• [DATA TO PROCESS]
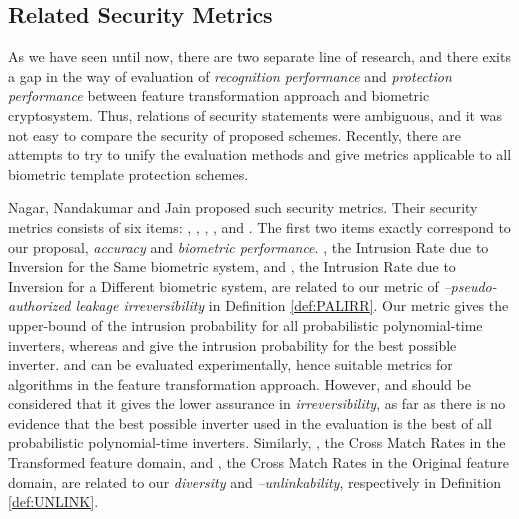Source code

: \subsection{Related Security Metrics}
As we have seen until now, there are two separate line of research, and there exits a gap in the way of evaluation of  {\it recognition performance} and {\it protection performance} between feature transformation approach and biometric cryptosystem. 
Thus, relations of security statements were ambiguous, and it was not easy to compare the security of proposed schemes. Recently, there are attempts to try to unify the evaluation methods and give metrics applicable to all biometric template protection schemes. 

Nagar, Nandakumar and Jain\cite{Nagar:2010tg} proposed such security metrics. Their security metrics consists of six items: , , , ,  and . The first two items exactly correspond to our proposal, {\it accuracy} and {\it biometric performance}.  , the Intrusion Rate due to Inversion for the Same biometric system, and , the Intrusion Rate due to Inversion for a Different biometric system, are related to our metric of {\it --pseudo-authorized leakage irreversibility} in Definition \ref{def:PALIRR}. Our metric gives the upper-bound of the intrusion probability for all probabilistic polynomial-time inverters, whereas  and  give the intrusion probability for the best possible inverter.  and  can be evaluated experimentally, hence suitable metrics for algorithms in the feature transformation approach. However,  and  should be considered that it gives the lower assurance in {\it irreversibility}, as far as there is no evidence that the best possible inverter used in the evaluation is the best of all probabilistic polynomial-time inverters. Similarly,  , the Cross Match Rates in the Transformed feature domain, and , the Cross Match Rates in the Original feature domain, are related to our {\it diversity} and {\it --unlinkability}, respectively in Definition \ref{def:UNLINK}. 

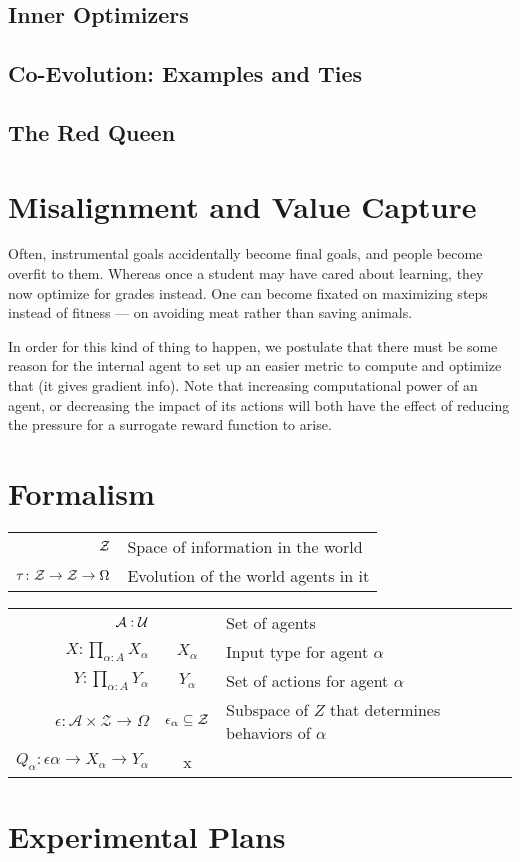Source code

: \documentclass{article}
\theoremstyle{definition}
\newcommand{\Z}{\mathcal Z}
\begin{document}
	\subsection{Inner Optimizers}
	\subsection{Co-Evolution: Examples and Ties}
	\subsection{The Red Queen}
	
	\section{Misalignment and Value Capture}
	Often, instrumental goals accidentally become final goals, and people become overfit to them. Whereas once a student may have cared about learning, they now optimize for grades instead. One can become fixated on maximizing steps instead of fitness --- on avoiding meat rather than saving animals. 
	
	In order for this kind of thing to happen, we postulate that there must be some reason for the internal agent to set up an easier metric to compute and optimize that (it gives gradient info). Note that increasing computational power of an agent, or decreasing the impact of its actions will both have the effect of reducing the pressure for a surrogate reward function to arise. 
	
	
	\section{Formalism}%
	
	\begin{tabular}{r|l}
		$\cal Z$ & Space of information in the world \\
		$\tau\colon {\cal Z \to Z} \to \Omega$ & Evolution of the world agents in it \\
	\end{tabular}
	\vspace{1em}
	
	
	\begin{tabular}{r|c|l}		
		$\cal A : U$ && Set of agents \\[0.3em]
		$\displaystyle X\colon \prod_{\alpha: A} X_\alpha$ & $X_\alpha$ & Input type for agent $\alpha$ \\[1.7em]
		$\displaystyle Y\colon \prod_{\alpha: A} Y_\alpha$ &$Y_\alpha$ & Set of actions for agent $\alpha$ \\
		$\displaystyle \epsilon\colon \mathcal A \times \Z \to \Omega $&$\epsilon_\alpha \subseteq \cal Z$ & Subspace of $Z$ that determines behaviors of $\alpha$ \\
		$Q_\alpha\colon \epsilon\alpha \to X_\alpha \to Y_\alpha$ & x 
	\end{tabular}

	\section{Experimental Plans}
	
\end{document}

• [WHAT YOU HAVE TO DO] Once the line containing "Thus, relations of" has been located, transcribe exactly and only every line from the first line of the entries through it, excluding pictures.

• [REPLY TO THE EXERCISE]
Source code

: \subsection{Related Security Metrics}
As we have seen until now, there are two separate line of research, and there exits a gap in the way of evaluation of  {\it recognition performance} and {\it protection performance} between feature transformation approach and biometric cryptosystem. 
Thus, relations of security statements were ambiguous, and it was not easy to compare the security of proposed schemes. Recently, there are attempts to try to unify the evaluation methods and give metrics applicable to all biometric template protection schemes. 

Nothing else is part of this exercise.